A la mort de Nicolas III, après une vacance de six mois, Simon de Brion fut élu à Viterbe le 22 février 1281. Son élection qu’il ne désirait certainement pas lui-même fut le résultat des intrigues de Charles d’Anjou, désireux de voir monter sur le trône pontifical un pape français, prenant le contre-pied de la politique antiangevine de Nicolas III. Au fait, Simon, devenu Martin IV, ne sera guère qu’un instrument aux mains de l’ambitieux roi de Sicile. Il commence par lui rendre de manière indirecte la charge de sénateur de Rome dont Nicolas III l’avait contraint de se dépouiller en 1278. Sur le transfert de la dignité sénatoriale à Martin IV, qui la délègue à Charles, voir Potthast, Regesta, n. 21 744 et 21 745. Ainsi Charles redevenait le seul maître effectif à Rome et dans les États de l’Église. Ceci n’alla pas sans quelques résistances locales ; la Romagne en particulier fut en insurrection contre l’autorité pontificale pendant presque tout le règne, malgré les sentences d’excommunication et d’interdit qu’on ne ménagea pas aux rebelles. Rome même ne fut jamais entièrement pacifiée, et Martin IV n’y résida jamais ; au lendemain de son élection, abandonnant Viterbe, il s’installa à Orvieto.
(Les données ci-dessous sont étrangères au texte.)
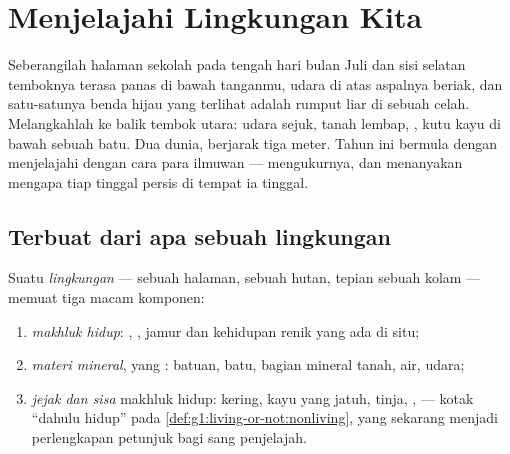 \chapter{Menjelajahi Lingkungan Kita}\label{ch:g6:exploring-our-environment}

Seberangilah halaman sekolah pada tengah hari bulan Juli dan sisi
selatan temboknya terasa panas di bawah tanganmu, udara di atas
aspalnya beriak, dan satu-satunya benda hijau yang terlihat adalah
rumput liar di sebuah celah. Melangkahlah ke balik tembok utara: udara
sejuk, tanah lembap, , kutu kayu di bawah sebuah batu. Dua dunia,
berjarak tiga meter. Tahun ini bermula dengan menjelajahi 
dengan cara para ilmuwan --- mengukurnya, dan menanyakan mengapa tiap
 tinggal persis di tempat ia tinggal.

\section{Terbuat dari apa sebuah lingkungan}

\begin{definition}\label{def:g6:exploring-our-environment:components}
Suatu \emph{lingkungan} --- sebuah halaman, sebuah
hutan, tepian sebuah kolam --- memuat tiga macam komponen:
\begin{enumerate}
  \item \emph{makhluk hidup}: , ,
        jamur dan kehidupan renik yang ada di situ;
  \item \emph{materi mineral}, yang : batuan, batu, bagian mineral tanah, air, udara;
  \item \emph{jejak dan sisa} makhluk hidup:  kering, kayu yang
        jatuh, tinja, ,  --- kotak ``dahulu
        hidup'' pada \cref{def:g1:living-or-not:nonliving}, yang
        sekarang menjadi perlengkapan petunjuk bagi sang penjelajah.
\end{enumerate}
\end{definition}


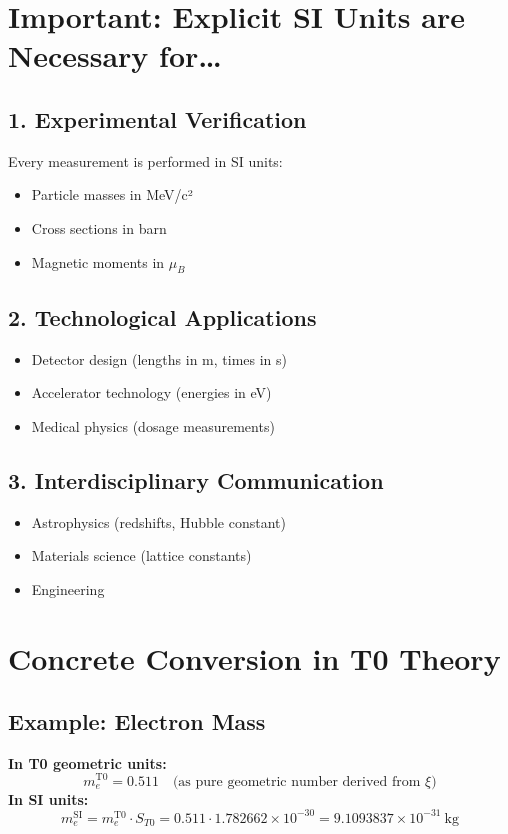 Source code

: \documentclass[12pt,a4paper]{article}
\begin{document}
	\section{Important: Explicit SI Units are Necessary for\dots}
	\label{sec:si-notwendig}
	
	\subsection{1. Experimental Verification}
	Every measurement is performed in SI units:
	\begin{itemize}
		\item Particle masses in MeV/c²
		\item Cross sections in barn
		\item Magnetic moments in $\mu_B$
	\end{itemize}
	
	\subsection{2. Technological Applications}
	\begin{itemize}
		\item Detector design (lengths in m, times in s)
		\item Accelerator technology (energies in eV)
		\item Medical physics (dosage measurements)
	\end{itemize}
	
	\subsection{3. Interdisciplinary Communication}
	\begin{itemize}
		\item Astrophysics (redshifts, Hubble constant)
		\item Materials science (lattice constants)
		\item Engineering
	\end{itemize}
	
	\section{Concrete Conversion in T0 Theory}
	\label{sec:umrechnung}
	
	\subsection{Example: Electron Mass}
	\textbf{In T0 geometric units:}
	\begin{equation}
		m_e^{\mathrm{T0}} = 0.511 \quad \text{(as pure geometric number derived from $\xi$)}
	\end{equation}
	\textbf{In SI units:}
	\begin{equation}
		m_e^{\mathrm{SI}} = m_e^{\mathrm{T0}} \cdot S_{T0} = 0.511 \cdot 1.782662 \times 10^{-30} = 9.1093837 \times 10^{-31}~\mathrm{kg}
	\end{equation}
	
\end{document}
Des troubles locaux le contraignirent à se transporter à Montefiascone, fin juin 1282, d’où il revint à Orvieto, en décembre ; dix-huit mois plus tard, à la Saint Jean-Baptiste de 1281, il quittait définitivement cette ville pour Pérouse, qui venait de lui faire sa soumission ; il y passa les derniers -mois de sa vie. Ainsi, même dans l’État pontifical, Martin ne pouvait obtenir qu’une obéissance précaire.
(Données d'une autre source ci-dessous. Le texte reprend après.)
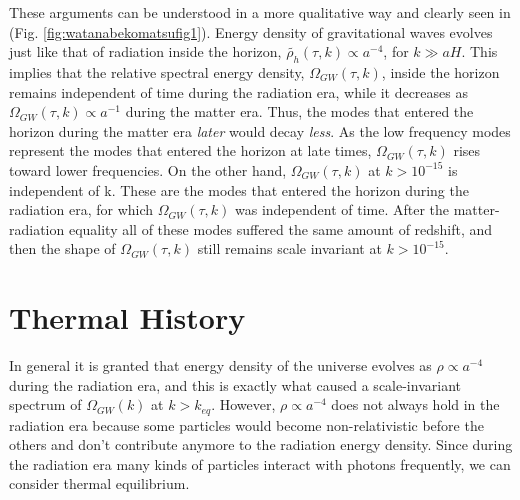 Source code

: \documentclass[11pt,a4paper,twoside]{book}
\begin{document}
These arguments can be understood in a more qualitative way and clearly seen in (Fig. \ref{fig:watanabekomatsufig1}). Energy density of gravitational waves evolves just like that of radiation inside the horizon, $ \tilde{\rho_{h}}(\tau,k) \propto a^{-4} $, for $ k\gg aH $. This implies that the relative spectral energy density, $ \Omega_{GW}(\tau,k) $, inside the horizon remains independent of time during the radiation era, while it decreases as $ \Omega_{GW}(\tau,k) \propto a^{-1} $ during the matter era. Thus, the modes that entered the horizon during the matter era \textit{later} would decay \textit{less}. As the low frequency modes represent the modes that entered the horizon at late times, $\Omega_{GW}(\tau,k)$ rises toward lower frequencies. On the other hand,  $\Omega_{GW}(\tau,k)$ at $  k > 10^{-15} $ is independent of k. These are the modes that entered the horizon  during the radiation era, for which $ \Omega_{GW} (\tau,k) $ was independent of time. After the matter-radiation equality all of these modes suffered the same amount of redshift, and then the shape of $\Omega_{GW}(\tau,k)$ still remains scale invariant at  $  k > 10^{-15} $.
\section{Thermal History}
In general it is granted that energy density of the universe evolves as $ \rho \propto a^{-4} $ during the radiation era, and this is exactly what caused a scale-invariant spectrum of $ \Omega_{GW}(k) $ at $ k > k_{eq}  $. However, $\rho \propto a^{-4}$ does not always hold in the radiation era because some particles would become non-relativistic before the others and don't contribute anymore to the radiation energy density. Since during the radiation era many kinds of particles interact with photons frequently, we can consider thermal equilibrium.
\end{document}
Cet état de demi-révolte, contre lequel le pape eut toujours à lutter, tenait en grande partie au mécontentement que suscitait l’attitude de Martin IV à l’endroit de Charles d’Anjou. Cette inféodation aux intérêts angevins devait l’entraîner d’ailleurs à des démarches de bien plus grave conséquence. La première fut la rupture définitive avec Michel Paléologue. Voir ci-dessus, t. ix, col. 1402. L’excommunication solennelle fut lancée contre lui le 18 novembre 1281 (non le 18 octobre, comme il a été dit à l’endroit cité) avec défense à tous les rois et princes de contracter avec lui alliance ou amitié, Potthast, n. 21 815 ; cette excommunication sera renouvelée à diverses reprises. Ibid., n. 21 896 ; 21 948. Elle avait pour but, dans l’esprit du pape, de faciliter la croisade angevine contre Constantinople, croisade qui, depuis l’arrivée de Charles en Italie, hantait les rêves de l’ambitieux souverain ; mais elle se légitimait aussi par des raisons d’ordre religieux.il est très certain, et on l’a montré, t. ix, col. 1391 sq., qu’en signant le pacte de Lyon en 1274, le basileus n’obéissait pas exclusivement à des raisons désintéressées. Il est remarquable néanmoins qu’un partisan aussi chaud de la papauté que Tolomée de Lucques juge fort sévèrement l’acte de Martin IV ; il n’hésite pas à écrire que les malheurs arrivés postérieurement tant à Charles qu’à l’Église

romaine furent une punition infligée par Dieu. Considerandum est hic quantum vidctur Deus reprobasse sententiam contra Paleologum prolatam. Hist. ceci., I. XX Le. vu.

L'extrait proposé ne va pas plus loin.